**Exercise**
Only the lines containing "Koordinatentransformation" belong in the answer; find them in the material below.

**Data shown**
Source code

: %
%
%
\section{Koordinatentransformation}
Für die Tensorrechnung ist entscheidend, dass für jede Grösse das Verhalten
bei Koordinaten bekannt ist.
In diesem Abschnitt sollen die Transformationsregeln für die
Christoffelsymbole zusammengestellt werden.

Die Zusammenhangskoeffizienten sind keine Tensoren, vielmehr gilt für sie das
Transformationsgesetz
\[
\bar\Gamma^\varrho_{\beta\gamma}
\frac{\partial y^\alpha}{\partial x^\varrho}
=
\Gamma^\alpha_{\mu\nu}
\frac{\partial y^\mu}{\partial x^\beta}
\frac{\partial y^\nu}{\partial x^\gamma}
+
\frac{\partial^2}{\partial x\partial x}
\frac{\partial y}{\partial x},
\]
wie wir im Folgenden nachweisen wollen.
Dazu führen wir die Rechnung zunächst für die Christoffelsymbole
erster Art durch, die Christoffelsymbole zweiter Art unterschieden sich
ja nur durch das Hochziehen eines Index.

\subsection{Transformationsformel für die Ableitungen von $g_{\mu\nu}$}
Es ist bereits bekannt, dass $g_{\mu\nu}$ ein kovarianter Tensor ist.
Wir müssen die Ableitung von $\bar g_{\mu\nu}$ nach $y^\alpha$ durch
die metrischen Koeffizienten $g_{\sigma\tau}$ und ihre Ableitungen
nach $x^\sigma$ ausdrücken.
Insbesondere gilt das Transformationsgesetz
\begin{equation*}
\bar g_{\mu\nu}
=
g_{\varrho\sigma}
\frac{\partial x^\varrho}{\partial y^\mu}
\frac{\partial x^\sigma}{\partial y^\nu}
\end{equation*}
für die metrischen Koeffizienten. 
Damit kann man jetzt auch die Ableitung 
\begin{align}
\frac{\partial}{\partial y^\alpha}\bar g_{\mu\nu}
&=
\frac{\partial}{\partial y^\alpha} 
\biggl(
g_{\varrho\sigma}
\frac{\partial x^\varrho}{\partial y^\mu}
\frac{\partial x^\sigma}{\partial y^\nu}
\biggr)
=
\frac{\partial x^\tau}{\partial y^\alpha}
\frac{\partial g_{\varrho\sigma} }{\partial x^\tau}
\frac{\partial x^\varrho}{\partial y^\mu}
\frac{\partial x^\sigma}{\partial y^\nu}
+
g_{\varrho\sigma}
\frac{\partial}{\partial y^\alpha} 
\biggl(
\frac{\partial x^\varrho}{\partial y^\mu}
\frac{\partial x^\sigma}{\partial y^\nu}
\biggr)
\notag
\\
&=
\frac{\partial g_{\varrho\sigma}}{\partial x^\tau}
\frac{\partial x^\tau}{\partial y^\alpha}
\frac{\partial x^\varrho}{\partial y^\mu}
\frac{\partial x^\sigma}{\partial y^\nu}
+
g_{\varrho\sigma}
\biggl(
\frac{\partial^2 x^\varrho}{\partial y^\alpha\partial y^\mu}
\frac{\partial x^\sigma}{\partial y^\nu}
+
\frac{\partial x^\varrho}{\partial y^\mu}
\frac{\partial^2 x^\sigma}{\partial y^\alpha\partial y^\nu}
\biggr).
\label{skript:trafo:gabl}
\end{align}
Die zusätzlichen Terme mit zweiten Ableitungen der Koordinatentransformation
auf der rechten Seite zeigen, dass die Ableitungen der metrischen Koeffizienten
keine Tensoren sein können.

**Answer space**
\section{Koordinatentransformation}
Die zusätzlichen Terme mit zweiten Ableitungen der Koordinatentransformation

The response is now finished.